··· DATA ···

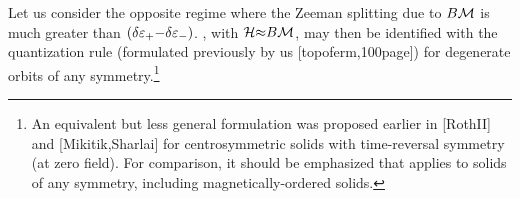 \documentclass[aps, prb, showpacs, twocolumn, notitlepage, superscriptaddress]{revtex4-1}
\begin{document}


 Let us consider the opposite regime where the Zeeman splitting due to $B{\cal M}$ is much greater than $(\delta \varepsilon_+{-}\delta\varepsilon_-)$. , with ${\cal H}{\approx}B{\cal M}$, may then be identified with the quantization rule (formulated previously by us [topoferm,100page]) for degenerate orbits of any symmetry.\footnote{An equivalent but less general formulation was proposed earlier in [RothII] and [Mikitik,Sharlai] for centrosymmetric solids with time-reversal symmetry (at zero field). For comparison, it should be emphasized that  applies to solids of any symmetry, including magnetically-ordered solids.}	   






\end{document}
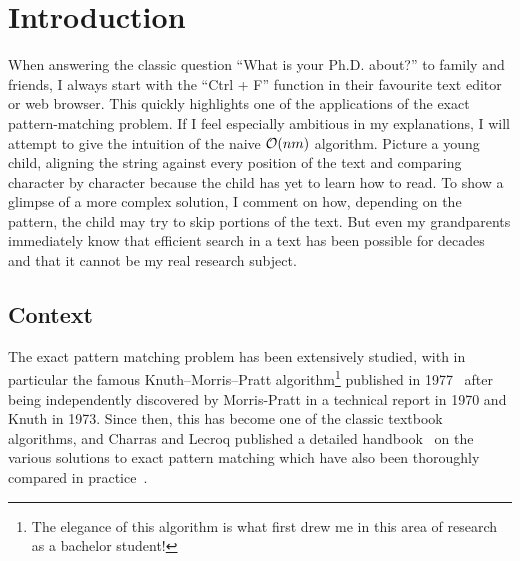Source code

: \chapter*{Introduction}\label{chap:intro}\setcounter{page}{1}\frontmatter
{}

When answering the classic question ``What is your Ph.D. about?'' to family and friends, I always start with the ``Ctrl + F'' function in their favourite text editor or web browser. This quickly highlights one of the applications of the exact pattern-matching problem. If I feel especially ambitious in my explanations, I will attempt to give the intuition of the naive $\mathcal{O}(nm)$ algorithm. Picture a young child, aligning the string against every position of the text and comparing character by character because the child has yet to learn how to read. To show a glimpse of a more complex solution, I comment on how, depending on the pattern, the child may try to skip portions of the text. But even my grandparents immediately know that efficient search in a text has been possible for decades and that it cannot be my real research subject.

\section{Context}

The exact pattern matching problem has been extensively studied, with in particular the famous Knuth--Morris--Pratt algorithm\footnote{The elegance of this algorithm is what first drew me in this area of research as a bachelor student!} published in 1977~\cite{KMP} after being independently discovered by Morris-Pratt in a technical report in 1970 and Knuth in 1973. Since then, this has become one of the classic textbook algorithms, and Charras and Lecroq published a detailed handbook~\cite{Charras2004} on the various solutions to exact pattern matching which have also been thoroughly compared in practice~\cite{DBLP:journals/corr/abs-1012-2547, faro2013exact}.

···

:: TASK DETAILS ::
Write out the listing again word for word, but without its pictures.

:: EXERCISE SOLUTION ::
 \documentclass[aps, prb, showpacs, twocolumn, notitlepage, superscriptaddress]{revtex4-1}
\begin{document}


 Let us consider the opposite regime where the Zeeman splitting due to $B{\cal M}$ is much greater than $(\delta \varepsilon_+{-}\delta\varepsilon_-)$. , with ${\cal H}{\approx}B{\cal M}$, may then be identified with the quantization rule (formulated previously by us [topoferm,100page]) for degenerate orbits of any symmetry.\footnote{An equivalent but less general formulation was proposed earlier in [RothII] and [Mikitik,Sharlai] for centrosymmetric solids with time-reversal symmetry (at zero field). For comparison, it should be emphasized that  applies to solids of any symmetry, including magnetically-ordered solids.}	   






\end{document}
Source code

: \chapter*{Introduction}\label{chap:intro}\setcounter{page}{1}\frontmatter
{}

When answering the classic question ``What is your Ph.D. about?'' to family and friends, I always start with the ``Ctrl + F'' function in their favourite text editor or web browser. This quickly highlights one of the applications of the exact pattern-matching problem. If I feel especially ambitious in my explanations, I will attempt to give the intuition of the naive $\mathcal{O}(nm)$ algorithm. Picture a young child, aligning the string against every position of the text and comparing character by character because the child has yet to learn how to read. To show a glimpse of a more complex solution, I comment on how, depending on the pattern, the child may try to skip portions of the text. But even my grandparents immediately know that efficient search in a text has been possible for decades and that it cannot be my real research subject.

\section{Context}

The exact pattern matching problem has been extensively studied, with in particular the famous Knuth--Morris--Pratt algorithm\footnote{The elegance of this algorithm is what first drew me in this area of research as a bachelor student!} published in 1977~\cite{KMP} after being independently discovered by Morris-Pratt in a technical report in 1970 and Knuth in 1973. Since then, this has become one of the classic textbook algorithms, and Charras and Lecroq published a detailed handbook~\cite{Charras2004} on the various solutions to exact pattern matching which have also been thoroughly compared in practice~\cite{DBLP:journals/corr/abs-1012-2547, faro2013exact}.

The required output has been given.